だいたいの友人がPlayStation(ソニー・コンピュータエンタテインメントから発売された家庭用ゲーム機)と家庭用DDRを持っていたような時代です。私も小学生のときに買ってもらいました。

家庭用のDDRは専用のマット型コントローラーが付属していて、それを踏んで操作するのですが、これがまた滑るし、ドスドスしたら下の階に響くし……大変だったな(笑)


RTA in Japan本番当日は、走者・解説者合わせて3枚のマットが持ち込まれていたという。

RTA in Japan本番当日は、走者・解説者合わせて3枚のマットが持ち込まれていたという。

――その原体験が、今につながっていると。

人生には確実に影響を与えていますね!一時期、プロとして大会にも参加させてもらいましたし、今の仕事にも関係しています。大学で助教授として勤めているのですが、修士論文や博士論文も音楽ゲームをテーマで書いていて、現在ではある大学の助教として教壇に立っています。詳細はここでは伏せますが、調べたらすぐに出てくるかもしれないですね(笑)

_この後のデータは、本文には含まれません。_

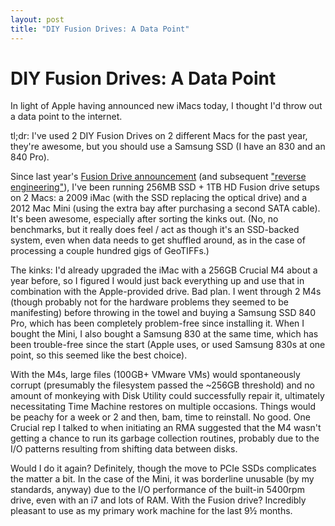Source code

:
 ```yaml
---
layout: post
title: "DIY Fusion Drives: A Data Point"
---
```


# DIY Fusion Drives: A Data Point

In light of Apple having announced new iMacs today, I thought I'd throw out
a data point to the internet.

tl;dr: I've used 2 DIY Fusion Drives on 2 different Macs for the past year,
they're awesome, but you should use a Samsung SSD (I have an 830 and an 840
Pro).

Since last year's [Fusion Drive
announcement](http://www.anandtech.com/show/6679/a-month-with-apples-fusion-drive)
(and subsequent ["reverse
engineering"](http://jollyjinx.tumblr.com/post/34638496292/fusion-drive-on-older-macs-yes-since-apple-has)),
I've been running 256MB SSD + 1TB HD Fusion drive setups on 2 Macs: a 2009 iMac
(with the SSD replacing the optical drive) and a 2012 Mac Mini (using the extra
bay after purchasing a second SATA cable).  It's been awesome, especially after
sorting the kinks out.  (No, no benchmarks, but it really does feel / act as
though it's an SSD-backed system, even when data needs to get shuffled around,
as in the case of processing a couple hundred gigs of GeoTIFFs.)

The kinks: I'd already upgraded the iMac with a 256GB Crucial M4 about a year
before, so I figured I would just back everything up and use that in
combination with the Apple-provided drive.  Bad plan.  I went through 2 M4s
(though probably not for the hardware problems they seemed to be manifesting)
before throwing in the towel and buying a Samsung SSD 840 Pro, which has been
completely problem-free since installing it.  When I bought the Mini, I also
bought a Samsung 830 at the same time, which has been trouble-free since the
start (Apple uses, or used Samsung 830s at one point, so this seemed like the
best choice).

With the M4s, large files (100GB+ VMware VMs) would spontaneously corrupt
(presumably the filesystem passed the ~256GB threshold) and no amount of
monkeying with Disk Utility could successfully repair it, ultimately
necessitating Time Machine restores on multiple occasions.  Things would be
peachy for a week or 2 and then, bam, time to reinstall.  No good.  One Crucial
rep I talked to when initiating an RMA suggested that the M4 wasn't getting
a chance to run its garbage collection routines, probably due to the I/O
patterns resulting from shifting data between disks.

Would I do it again?  Definitely, though the move to PCIe SSDs complicates the
matter a bit.  In the case of the Mini, it was borderline unusable (by my
standards, anyway) due to the I/O performance of the built-in 5400rpm drive,
even with an i7 and lots of RAM.  With the Fusion drive?  Incredibly pleasant
to use as my primary work machine for the last 9½ months.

――ゲームで論文ですか!?そんな研究ができる場もあるんですね

大学院に進むまで、まさか音楽ゲームが研究の対象にできて、それを受け入れてくれる大学や学会があるなんて思いもしませんでした。趣味の範囲だった経験がここまで活用できる職場もなかなかないよなと、数奇な運命に感謝するばかりです。

もし、進路に悩んでいる学生さんがいるなら、「君の趣味も、もしかしたら研究になるかもよ」と伝えたいです。